On the surface Jamie Quatro’s fiction focuses on things most people would rather not talk about: sex, religion, death, infidelity, phone sex. But Quatro almost immediately pulls you in, writing with such intense clarity, intelligence, deep wit and beauty about characters who give themselves over entirely to the physical as well as the spiritual in their unfulfilled lives.

Throughout the connected stories, we follow a woman in her late 30s as she begins and ends a long-distance phone-sex relationship with a friend of her husband. The stories range from traditional to fabulist, casting an unflinching and brutally honest eye on the nature of judgment, guilt, faith, family and death, while seeking their reflections in forgiveness, redemption, doubt, and perseverance. This dualism is strikingly evident in the location -- all of the stories take place in and around Lookout Mountain, Georgia, a town straddling the Georgia/Tennessee border (almost a fairytale land with whimsical street names), where Quatro lives with her husband and four children.

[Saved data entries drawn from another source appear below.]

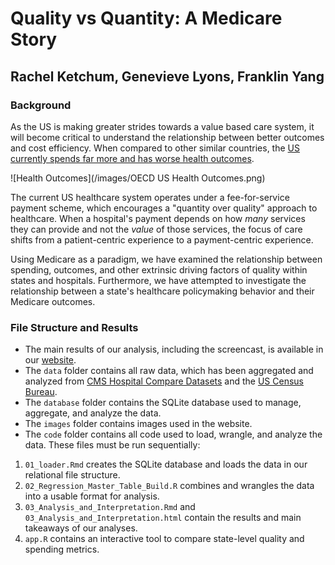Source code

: # Quality vs Quantity: A Medicare Story
## Rachel Ketchum, Genevieve Lyons, Franklin Yang


### Background

As the US is making greater strides towards a value based care system, it will become critical to understand the relationship between better outcomes and cost efficiency. When compared to other similar countries, the [US currently spends far more and has worse health outcomes](http://www.oecd.org/els/health-systems/Health-at-a-Glance-2013.pdf).

![Health Outcomes](/images/OECD US Health Outcomes.png)

The current US healthcare system operates under a fee-for-service payment scheme, which encourages a "quantity over quality" approach to healthcare. When a hospital's payment depends on how *many* services they can provide and not the *value* of those services, the focus of care shifts from a patient-centric experience to a payment-centric experience. 

Using Medicare as a paradigm, we have examined the relationship between spending, outcomes, and other extrinsic driving factors of quality within states and hospitals. Furthermore, we have attempted to investigate the relationship between a state's healthcare policymaking behavior and their Medicare outcomes.

### File Structure and Results

* The main results of our analysis, including the screencast, is available in our [website](https://franklinyang.github.io/bst260-final-proj/).
* The `data` folder contains all raw data, which has been aggregated and analyzed from [CMS Hospital Compare Datasets](https://data.medicare.gov/data/hospital-compare) and the [US Census Bureau](https://www.census.gov/data.html).
* The `database` folder contains the SQLite database used to manage, aggregate, and analyze the data.
* The `images` folder contains images used in the website.
* The `code` folder contains all code used to load, wrangle, and analyze the data. These files must be run sequentially:
1) `01_loader.Rmd` creates the SQLite database and loads the data in our relational file structure.
2) `02_Regression_Master_Table_Build.R` combines and wrangles the data into a usable format for analysis.
3) `03_Analysis_and_Interpretation.Rmd` and `03_Analysis_and_Interpretation.html` contain the results and main takeaways of our analyses.
4) `app.R` contains an interactive tool to compare state-level quality and spending metrics. 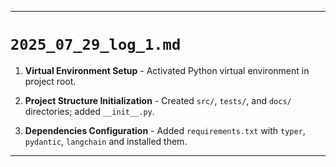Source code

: ---


# `2025_07_29_log_1.md`


1. **Virtual Environment Setup** - Activated Python virtual environment in project root.

2. **Project Structure Initialization** - Created `src/`, `tests/`, and `docs/` directories; added `__init__.py`.

3. **Dependencies Configuration** - Added `requirements.txt` with `typer`, `pydantic`, `langchain` and installed them.

---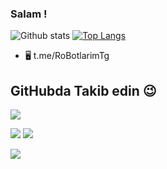 ### Salam !

![Github stats](https://github-readme-stats.vercel.app/api?username=aykhan026&theme=gruvbox&show_icons=true&hide_border=false&count_private=true&include_all_commits=true&line_height=24.5)
[![Top Langs](https://github-readme-stats.vercel.app/api/top-langs/?username=aykhan026&theme=gruvbox&layout=compact&hide=html,css&langs_count=10)](https://github.com/TiagoDanin?tab=repositories)

- 🖥  t.me/RoBotlarimTg

## GitHubda Takib edin 😉
<p align="left">
<a href="https://github.com/aykhan026"><img src="https://img.shields.io/badge/GitHub-Follow%20on%20GitHub-inactive.svg?logo=github"></a>

</p><p align="left">
<a href="https://t.me/AD0000000"><img src="https://img.shields.io/badge/Telegram-Contact%20Telegram%20Profile-blue.svg?logo=telegram"></a>
<a href="https://t.me/CyberClans"><img src="https://img.shields.io/badge/Telegram-Group%20Telegram%20Join-blue.svg?logo=telegram"></a>
</p><p align="left">
<a href="https://www.facebook.com/aduri.knox01/"><img src="https://img.shields.io/badge/Facebook-Follow%20on%20Facebook-blue.svg?logo=facebook"></a>
</p><p align="left"></p><p align="left">
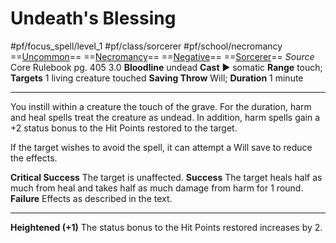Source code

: # Undeath's Blessing
#pf/focus_spell/level_1 #pf/class/sorcerer #pf/school/necromancy 
==[Uncommon](../../../Traits/Uncommon.md)== ==[Necromancy](../../../Traits/Necromancy.md)== ==[Negative](../../../Traits/Negative.md)== ==[Sorcerer](../../../Traits/Sorcerer.md)==
*Source* Core Rulebook pg. 405 3.0
**Bloodline** undead
**Cast** ► somatic
**Range** touch; **Targets** 1 living creature touched
**Saving Throw** Will; **Duration** 1 minute

---
You instill within a creature the touch of the grave. For the duration, harm and heal spells treat the creature as undead. In addition, harm spells gain a +2 status bonus to the Hit Points restored to the target.

If the target wishes to avoid the spell, it can attempt a Will save to reduce the effects.

**Critical Success** The target is unaffected.
**Success** The target heals half as much from heal and takes half as much damage from harm for 1 round.
**Failure** Effects as described in the text.

<hr>

**Heightened (+1)** The status bonus to the Hit Points restored increases by 2.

In “Decomposition: A Primer for Promiscuous Housewives”, a husband and wife are faced with the corpse of the woman’s would-be lover rotting in their bed after the long-distance affair has been broken off. Quatro compares the sense of loss and grief at the relationship’s end to the stages of decomposition: “III. Active Decay: in which the greatest loss of mass occurs. Purged fluids accumulate around the body, creating a cadaver decomposition island (CDI).” Reading this, I found it equally repulsive and hilarious, but I couldn’t turn away. In a nod to Flaubert’s Madame Bovary, Quatro describes the dead lover with black goo oozing from its crumbling jaws. It’s a story that sticks with you.

“Ladies and Gentlemen of the Pavement” is one of the more fabulist in the collection, about a near-future marathon race where entrants -- depending on their running prowess -- are given (mostly phallic, mostly heavy) statues that they must carry in backpacks throughout the entire race. This was one of the more surprising in the book, and one I can imagine being studied and dissected and discussed at length in any graduate writing program workshop.

Two of the stories pay homage to Eudora Welty and Steven Millhauser in style (she couldn’t have chosen two finer writers to emulate), but with Quatro’s own unique twists.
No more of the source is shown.